---------- Given records

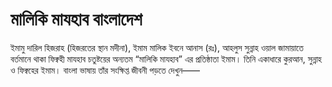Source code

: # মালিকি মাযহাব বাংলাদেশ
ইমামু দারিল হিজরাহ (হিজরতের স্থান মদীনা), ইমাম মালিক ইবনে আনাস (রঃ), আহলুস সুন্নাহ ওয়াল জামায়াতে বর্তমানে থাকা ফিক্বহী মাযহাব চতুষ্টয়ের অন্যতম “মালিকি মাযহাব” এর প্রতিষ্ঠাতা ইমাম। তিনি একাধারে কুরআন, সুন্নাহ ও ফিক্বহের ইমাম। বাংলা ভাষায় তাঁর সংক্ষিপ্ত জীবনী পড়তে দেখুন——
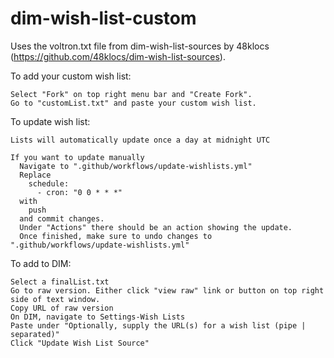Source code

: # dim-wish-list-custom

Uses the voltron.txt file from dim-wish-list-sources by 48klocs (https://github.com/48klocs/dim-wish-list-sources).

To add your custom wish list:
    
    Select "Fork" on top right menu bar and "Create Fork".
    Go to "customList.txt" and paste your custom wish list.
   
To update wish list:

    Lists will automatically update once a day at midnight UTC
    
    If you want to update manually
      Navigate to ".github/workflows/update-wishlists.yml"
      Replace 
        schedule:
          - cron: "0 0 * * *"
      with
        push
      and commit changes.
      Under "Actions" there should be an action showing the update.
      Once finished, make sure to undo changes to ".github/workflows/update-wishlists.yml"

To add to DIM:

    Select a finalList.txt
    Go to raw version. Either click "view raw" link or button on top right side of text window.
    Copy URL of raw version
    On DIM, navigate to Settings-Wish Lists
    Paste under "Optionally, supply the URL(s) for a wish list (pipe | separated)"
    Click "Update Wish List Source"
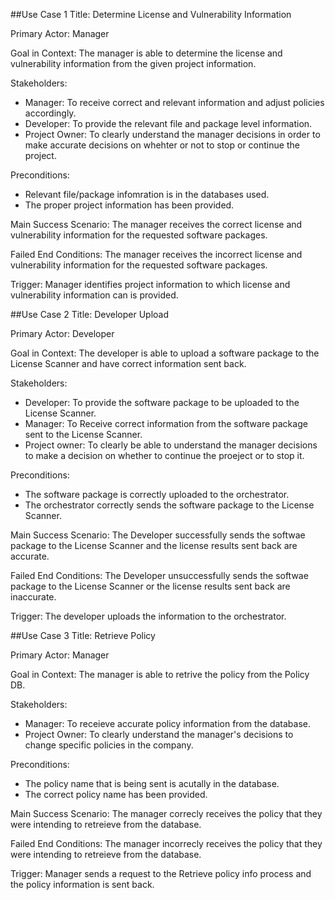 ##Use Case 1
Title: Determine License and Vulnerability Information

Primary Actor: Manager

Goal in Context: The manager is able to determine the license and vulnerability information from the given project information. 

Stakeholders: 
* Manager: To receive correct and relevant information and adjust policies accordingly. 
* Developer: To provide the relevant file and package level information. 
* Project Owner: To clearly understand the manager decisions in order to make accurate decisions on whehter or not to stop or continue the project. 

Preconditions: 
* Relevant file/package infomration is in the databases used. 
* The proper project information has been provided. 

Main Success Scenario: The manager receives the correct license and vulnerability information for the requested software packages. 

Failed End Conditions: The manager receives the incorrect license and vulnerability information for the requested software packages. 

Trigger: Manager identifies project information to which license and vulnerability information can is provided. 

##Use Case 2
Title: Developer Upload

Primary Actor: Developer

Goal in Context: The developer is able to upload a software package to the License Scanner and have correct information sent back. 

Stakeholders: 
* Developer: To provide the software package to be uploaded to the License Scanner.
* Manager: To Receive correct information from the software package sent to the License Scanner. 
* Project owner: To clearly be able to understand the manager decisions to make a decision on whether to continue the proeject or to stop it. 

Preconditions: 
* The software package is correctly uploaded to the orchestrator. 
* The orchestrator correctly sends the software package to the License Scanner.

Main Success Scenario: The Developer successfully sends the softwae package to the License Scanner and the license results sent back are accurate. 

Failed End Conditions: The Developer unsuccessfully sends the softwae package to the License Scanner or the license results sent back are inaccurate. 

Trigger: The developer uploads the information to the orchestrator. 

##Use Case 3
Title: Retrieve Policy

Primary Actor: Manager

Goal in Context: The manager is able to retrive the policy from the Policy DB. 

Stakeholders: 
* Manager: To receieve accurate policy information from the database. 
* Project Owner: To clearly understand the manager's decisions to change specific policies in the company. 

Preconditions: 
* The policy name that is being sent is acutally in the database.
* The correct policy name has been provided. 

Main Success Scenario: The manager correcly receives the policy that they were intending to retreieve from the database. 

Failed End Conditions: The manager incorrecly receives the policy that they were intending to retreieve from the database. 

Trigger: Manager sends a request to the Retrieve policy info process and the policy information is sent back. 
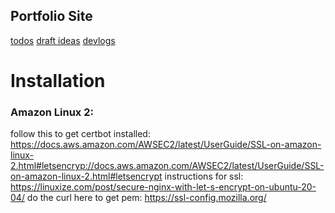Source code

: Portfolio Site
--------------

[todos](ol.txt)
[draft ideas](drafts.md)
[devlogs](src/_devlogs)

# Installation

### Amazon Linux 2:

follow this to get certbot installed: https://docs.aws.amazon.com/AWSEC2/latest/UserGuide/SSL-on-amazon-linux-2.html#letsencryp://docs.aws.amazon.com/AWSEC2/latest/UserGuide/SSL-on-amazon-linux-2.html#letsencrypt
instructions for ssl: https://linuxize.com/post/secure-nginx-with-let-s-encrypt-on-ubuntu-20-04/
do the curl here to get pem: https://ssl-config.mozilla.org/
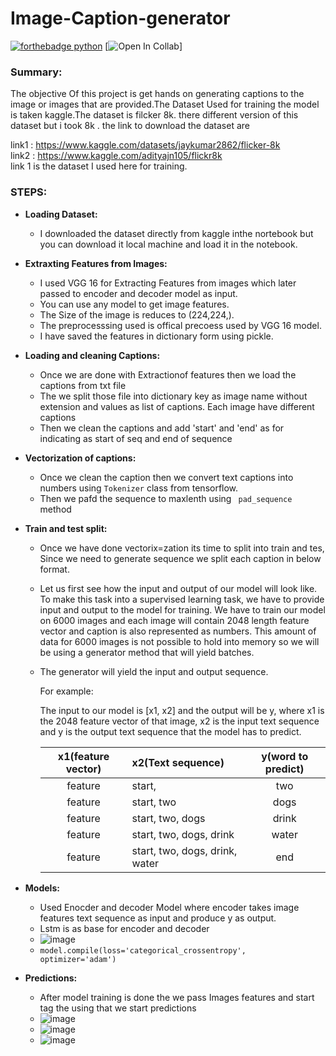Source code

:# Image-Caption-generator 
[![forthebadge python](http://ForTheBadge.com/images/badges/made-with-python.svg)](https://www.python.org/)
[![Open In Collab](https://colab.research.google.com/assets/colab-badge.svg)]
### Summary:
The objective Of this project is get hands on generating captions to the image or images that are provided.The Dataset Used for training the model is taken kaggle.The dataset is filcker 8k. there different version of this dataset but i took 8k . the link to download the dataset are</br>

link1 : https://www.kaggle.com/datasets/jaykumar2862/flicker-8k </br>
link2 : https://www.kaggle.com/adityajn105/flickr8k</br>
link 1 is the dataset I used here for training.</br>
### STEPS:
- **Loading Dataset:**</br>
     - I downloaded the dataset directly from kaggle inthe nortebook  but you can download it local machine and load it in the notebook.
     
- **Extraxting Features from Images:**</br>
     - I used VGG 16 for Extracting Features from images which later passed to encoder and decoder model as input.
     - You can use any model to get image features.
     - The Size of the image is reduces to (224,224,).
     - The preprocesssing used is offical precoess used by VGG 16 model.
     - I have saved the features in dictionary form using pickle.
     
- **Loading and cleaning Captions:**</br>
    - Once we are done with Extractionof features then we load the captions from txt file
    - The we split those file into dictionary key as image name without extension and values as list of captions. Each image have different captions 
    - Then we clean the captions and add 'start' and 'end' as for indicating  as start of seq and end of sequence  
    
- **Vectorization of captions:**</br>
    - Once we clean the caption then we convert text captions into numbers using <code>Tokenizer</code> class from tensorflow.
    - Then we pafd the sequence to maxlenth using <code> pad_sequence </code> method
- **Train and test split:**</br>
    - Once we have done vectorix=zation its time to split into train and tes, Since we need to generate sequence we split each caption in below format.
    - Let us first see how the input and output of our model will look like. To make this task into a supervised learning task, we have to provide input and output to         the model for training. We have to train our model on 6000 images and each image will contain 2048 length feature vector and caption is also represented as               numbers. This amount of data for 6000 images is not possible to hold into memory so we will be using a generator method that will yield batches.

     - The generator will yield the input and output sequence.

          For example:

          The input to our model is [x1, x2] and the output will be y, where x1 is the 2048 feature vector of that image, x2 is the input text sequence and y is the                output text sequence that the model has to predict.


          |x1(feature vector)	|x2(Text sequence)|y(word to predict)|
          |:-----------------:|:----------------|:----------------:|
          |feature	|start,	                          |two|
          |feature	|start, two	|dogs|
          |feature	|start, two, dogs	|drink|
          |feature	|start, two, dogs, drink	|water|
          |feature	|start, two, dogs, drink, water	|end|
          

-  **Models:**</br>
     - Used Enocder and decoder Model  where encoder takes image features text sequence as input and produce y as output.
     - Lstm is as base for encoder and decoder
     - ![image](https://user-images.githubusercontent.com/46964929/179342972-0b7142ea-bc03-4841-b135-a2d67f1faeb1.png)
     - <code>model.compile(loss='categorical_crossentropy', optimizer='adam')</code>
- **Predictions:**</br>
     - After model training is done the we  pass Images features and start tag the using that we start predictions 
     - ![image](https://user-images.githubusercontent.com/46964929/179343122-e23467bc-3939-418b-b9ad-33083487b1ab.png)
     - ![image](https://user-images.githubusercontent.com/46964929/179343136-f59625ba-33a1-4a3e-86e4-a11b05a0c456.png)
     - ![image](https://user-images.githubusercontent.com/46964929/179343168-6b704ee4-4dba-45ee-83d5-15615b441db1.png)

--------------------

Aim of the task
If an entry holds an image, omit that image and print the remainder exactly as it stands.

Result of this exercise
Source code

: # মালিকি মাযহাব বাংলাদেশ
ইমামু দারিল হিজরাহ (হিজরতের স্থান মদীনা), ইমাম মালিক ইবনে আনাস (রঃ), আহলুস সুন্নাহ ওয়াল জামায়াতে বর্তমানে থাকা ফিক্বহী মাযহাব চতুষ্টয়ের অন্যতম “মালিকি মাযহাব” এর প্রতিষ্ঠাতা ইমাম। তিনি একাধারে কুরআন, সুন্নাহ ও ফিক্বহের ইমাম। বাংলা ভাষায় তাঁর সংক্ষিপ্ত জীবনী পড়তে দেখুন——
Source code

: # dim-wish-list-custom

Uses the voltron.txt file from dim-wish-list-sources by 48klocs (https://github.com/48klocs/dim-wish-list-sources).

To add your custom wish list:
    
    Select "Fork" on top right menu bar and "Create Fork".
    Go to "customList.txt" and paste your custom wish list.
   
To update wish list:

    Lists will automatically update once a day at midnight UTC
    
    If you want to update manually
      Navigate to ".github/workflows/update-wishlists.yml"
      Replace 
        schedule:
          - cron: "0 0 * * *"
      with
        push
      and commit changes.
      Under "Actions" there should be an action showing the update.
      Once finished, make sure to undo changes to ".github/workflows/update-wishlists.yml"

To add to DIM:

    Select a finalList.txt
    Go to raw version. Either click "view raw" link or button on top right side of text window.
    Copy URL of raw version
    On DIM, navigate to Settings-Wish Lists
    Paste under "Optionally, supply the URL(s) for a wish list (pipe | separated)"
    Click "Update Wish List Source"
 ##Use Case 1
Title: Determine License and Vulnerability Information

Primary Actor: Manager

Goal in Context: The manager is able to determine the license and vulnerability information from the given project information. 

Stakeholders: 
* Manager: To receive correct and relevant information and adjust policies accordingly. 
* Developer: To provide the relevant file and package level information. 
* Project Owner: To clearly understand the manager decisions in order to make accurate decisions on whehter or not to stop or continue the project. 

Preconditions: 
* Relevant file/package infomration is in the databases used. 
* The proper project information has been provided. 

Main Success Scenario: The manager receives the correct license and vulnerability information for the requested software packages. 

Failed End Conditions: The manager receives the incorrect license and vulnerability information for the requested software packages. 

Trigger: Manager identifies project information to which license and vulnerability information can is provided. 

##Use Case 2
Title: Developer Upload

Primary Actor: Developer

Goal in Context: The developer is able to upload a software package to the License Scanner and have correct information sent back. 

Stakeholders: 
* Developer: To provide the software package to be uploaded to the License Scanner.
* Manager: To Receive correct information from the software package sent to the License Scanner. 
* Project owner: To clearly be able to understand the manager decisions to make a decision on whether to continue the proeject or to stop it. 

Preconditions: 
* The software package is correctly uploaded to the orchestrator. 
* The orchestrator correctly sends the software package to the License Scanner.

Main Success Scenario: The Developer successfully sends the softwae package to the License Scanner and the license results sent back are accurate. 

Failed End Conditions: The Developer unsuccessfully sends the softwae package to the License Scanner or the license results sent back are inaccurate. 

Trigger: The developer uploads the information to the orchestrator. 

##Use Case 3
Title: Retrieve Policy

Primary Actor: Manager

Goal in Context: The manager is able to retrive the policy from the Policy DB. 

Stakeholders: 
* Manager: To receieve accurate policy information from the database. 
* Project Owner: To clearly understand the manager's decisions to change specific policies in the company. 

Preconditions: 
* The policy name that is being sent is acutally in the database.
* The correct policy name has been provided. 

Main Success Scenario: The manager correcly receives the policy that they were intending to retreieve from the database. 

Failed End Conditions: The manager incorrecly receives the policy that they were intending to retreieve from the database. 

Trigger: Manager sends a request to the Retrieve policy info process and the policy information is sent back. 
Source code

: Portfolio Site
--------------

[todos](ol.txt)
[draft ideas](drafts.md)
[devlogs](src/_devlogs)

# Installation

### Amazon Linux 2:

follow this to get certbot installed: https://docs.aws.amazon.com/AWSEC2/latest/UserGuide/SSL-on-amazon-linux-2.html#letsencryp://docs.aws.amazon.com/AWSEC2/latest/UserGuide/SSL-on-amazon-linux-2.html#letsencrypt
instructions for ssl: https://linuxize.com/post/secure-nginx-with-let-s-encrypt-on-ubuntu-20-04/
do the curl here to get pem: https://ssl-config.mozilla.org/
Source code

:# Image-Caption-generator 
[![forthebadge python](http://ForTheBadge.com/images/badges/made-with-python.svg)](https://www.python.org/)
[![Open In Collab](https://colab.research.google.com/assets/colab-badge.svg)]
### Summary:
The objective Of this project is get hands on generating captions to the image or images that are provided.The Dataset Used for training the model is taken kaggle.The dataset is filcker 8k. there different version of this dataset but i took 8k . the link to download the dataset are</br>

link1 : https://www.kaggle.com/datasets/jaykumar2862/flicker-8k </br>
link2 : https://www.kaggle.com/adityajn105/flickr8k</br>
link 1 is the dataset I used here for training.</br>
### STEPS:
- **Loading Dataset:**</br>
     - I downloaded the dataset directly from kaggle inthe nortebook  but you can download it local machine and load it in the notebook.
     
- **Extraxting Features from Images:**</br>
     - I used VGG 16 for Extracting Features from images which later passed to encoder and decoder model as input.
     - You can use any model to get image features.
     - The Size of the image is reduces to (224,224,).
     - The preprocesssing used is offical precoess used by VGG 16 model.
     - I have saved the features in dictionary form using pickle.
     
- **Loading and cleaning Captions:**</br>
    - Once we are done with Extractionof features then we load the captions from txt file
    - The we split those file into dictionary key as image name without extension and values as list of captions. Each image have different captions 
    - Then we clean the captions and add 'start' and 'end' as for indicating  as start of seq and end of sequence  
    
- **Vectorization of captions:**</br>
    - Once we clean the caption then we convert text captions into numbers using <code>Tokenizer</code> class from tensorflow.
    - Then we pafd the sequence to maxlenth using <code> pad_sequence </code> method
- **Train and test split:**</br>
    - Once we have done vectorix=zation its time to split into train and tes, Since we need to generate sequence we split each caption in below format.
    - Let us first see how the input and output of our model will look like. To make this task into a supervised learning task, we have to provide input and output to         the model for training. We have to train our model on 6000 images and each image will contain 2048 length feature vector and caption is also represented as               numbers. This amount of data for 6000 images is not possible to hold into memory so we will be using a generator method that will yield batches.

     - The generator will yield the input and output sequence.

          For example:

          The input to our model is [x1, x2] and the output will be y, where x1 is the 2048 feature vector of that image, x2 is the input text sequence and y is the                output text sequence that the model has to predict.


          |x1(feature vector)	|x2(Text sequence)|y(word to predict)|
          |:-----------------:|:----------------|:----------------:|
          |feature	|start,	                          |two|
          |feature	|start, two	|dogs|
          |feature	|start, two, dogs	|drink|
          |feature	|start, two, dogs, drink	|water|
          |feature	|start, two, dogs, drink, water	|end|
          

-  **Models:**</br>
     - Used Enocder and decoder Model  where encoder takes image features text sequence as input and produce y as output.
     - Lstm is as base for encoder and decoder
     - ![image](https://user-images.githubusercontent.com/46964929/179342972-0b7142ea-bc03-4841-b135-a2d67f1faeb1.png)
     - <code>model.compile(loss='categorical_crossentropy', optimizer='adam')</code>
- **Predictions:**</br>
     - After model training is done the we  pass Images features and start tag the using that we start predictions 
     - ![image](https://user-images.githubusercontent.com/46964929/179343122-e23467bc-3939-418b-b9ad-33083487b1ab.png)
     - ![image](https://user-images.githubusercontent.com/46964929/179343136-f59625ba-33a1-4a3e-86e4-a11b05a0c456.png)
     - ![image](https://user-images.githubusercontent.com/46964929/179343168-6b704ee4-4dba-45ee-83d5-15615b441db1.png)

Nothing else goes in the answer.